Reading the F7 panel

The dashboard's F7 FCTR walk-forward panel (below the per-bar XS IC plot, shares the horizon tab) renders a time series of the per-window xs_ic_mean, plus reference lines:

  • dim horizontal at 0 — no-signal baseline
  • muted horizontal at the full-sample xs_ic_mean — anchor for "is this window above or below the headline IC?"
  • rolling line — colored green / amber / dim by the FULL-SAMPLE t-stat bucket (same scheme as the IC table verdict)
  • per-window dots overlaid on the rolling line — each dot colored by THAT window's own t-stat bucket. Lets you spot the windows where the signal was strong (green dots cluster) vs windows where it broke (dim/amber clusters), even when the full-sample line color suggests an even read.
  • Hover the plot to see the window's date range, IC mean, t-stat, and observation count at the nearest dot.

The header strip shows a trend-slope badge from qe::analytics::rolling_ic_trend_slope (simple OLS of xs_ic_mean vs window index). Green when slope > 0 and R² > 0.3, red when slope < 0 and R² > 0.3, dim otherwise — keeps the "factor is decaying" warning from firing on a noisy line with no real trend.

Reading the JSON yourself

A factor is "real and persistent" when most windows clear the |t-stat| > 2 bar:

import json
r = json.load(open("out/wf_report.json"))
for fac in r["factors"]:
    for ic in fac["ic"]:
        wf = ic["walk_forward"]
        n = len(wf["windows"])
        sig = sum(1 for w in wf["windows"] if abs(w["xs_ic_t_stat"]) > 2)
        print(f"{fac['name']:14s} h={ic['horizon']:3d}: {sig}/{n} significant windows")
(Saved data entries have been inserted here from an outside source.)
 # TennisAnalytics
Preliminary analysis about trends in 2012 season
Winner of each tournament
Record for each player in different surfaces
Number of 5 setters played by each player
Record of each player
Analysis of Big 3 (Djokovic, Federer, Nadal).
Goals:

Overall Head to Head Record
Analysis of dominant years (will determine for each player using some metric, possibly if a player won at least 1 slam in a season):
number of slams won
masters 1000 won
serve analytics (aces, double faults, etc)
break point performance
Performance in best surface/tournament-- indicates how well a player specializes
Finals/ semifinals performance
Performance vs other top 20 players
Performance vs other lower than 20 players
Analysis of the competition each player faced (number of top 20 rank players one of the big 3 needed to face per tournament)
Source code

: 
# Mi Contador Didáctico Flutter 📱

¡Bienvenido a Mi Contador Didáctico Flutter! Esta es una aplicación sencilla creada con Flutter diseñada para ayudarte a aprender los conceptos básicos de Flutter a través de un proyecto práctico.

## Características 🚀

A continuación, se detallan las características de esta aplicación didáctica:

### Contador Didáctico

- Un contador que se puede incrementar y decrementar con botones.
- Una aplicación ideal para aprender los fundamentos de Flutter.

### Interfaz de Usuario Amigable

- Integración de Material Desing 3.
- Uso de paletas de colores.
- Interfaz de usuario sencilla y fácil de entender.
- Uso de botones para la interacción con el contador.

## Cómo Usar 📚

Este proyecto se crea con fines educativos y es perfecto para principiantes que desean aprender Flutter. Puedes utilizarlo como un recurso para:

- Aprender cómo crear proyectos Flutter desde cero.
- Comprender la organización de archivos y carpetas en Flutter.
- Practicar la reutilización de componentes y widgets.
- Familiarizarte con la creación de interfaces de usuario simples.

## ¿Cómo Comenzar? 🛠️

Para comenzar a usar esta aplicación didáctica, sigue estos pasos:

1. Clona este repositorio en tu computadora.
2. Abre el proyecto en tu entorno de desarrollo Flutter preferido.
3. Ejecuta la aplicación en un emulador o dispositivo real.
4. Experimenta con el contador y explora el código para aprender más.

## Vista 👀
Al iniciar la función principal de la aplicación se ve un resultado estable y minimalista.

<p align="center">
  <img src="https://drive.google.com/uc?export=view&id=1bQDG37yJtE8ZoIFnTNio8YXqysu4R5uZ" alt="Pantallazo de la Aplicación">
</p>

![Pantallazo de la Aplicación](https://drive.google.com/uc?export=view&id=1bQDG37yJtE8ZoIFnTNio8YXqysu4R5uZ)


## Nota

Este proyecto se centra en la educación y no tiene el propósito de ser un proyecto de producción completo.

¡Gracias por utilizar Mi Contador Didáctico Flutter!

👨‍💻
A factor with 60/108 significant windows on real Yahoo sector data is a genuine signal that survives across most regimes — much stronger evidence than a single full-sample t-stat = +4.

Limits

  • Fixed rectangular window only. Expanding / exponential-decay windows are planned.
  • No alarm system. The slope badge is a visual; there's no cron / Slack hook telling you when a factor's IC slope tips below a threshold.
  • No per-symbol rolling TS IC. The aggregate per-window TS IC is in the JSON, but the dashboard doesn't yet plot per-symbol lines.

What this layer is NOT

  • Not a substitute for signal(...) + qe_run — those are still the path for "I want to trade this idea." Factor research is the upstream filter that decides what to trade.
  • No sector / beta neutralization. If you want sector-neutral ranking, subtract a per-bar sector mean inside the factor expression. Proper Barra-style neutralization is its own can of worms.
  • No long-only mode. The long-short backtest is symmetric. A long-only flag is on the deferred list.

See also

  • docs/qe-language.md — full .qe grammar reference.
  • docs/forecasting.mdpredict_return(...) and related ML predictors. Factor research and the forecasting layer are orthogonal — a research-vetted factor often becomes a feature inside a predict_return(...) model.
  • apps/dashboard/workspace_examples.cppexample_factor_research.qe is the starter file dropped into fresh workspaces.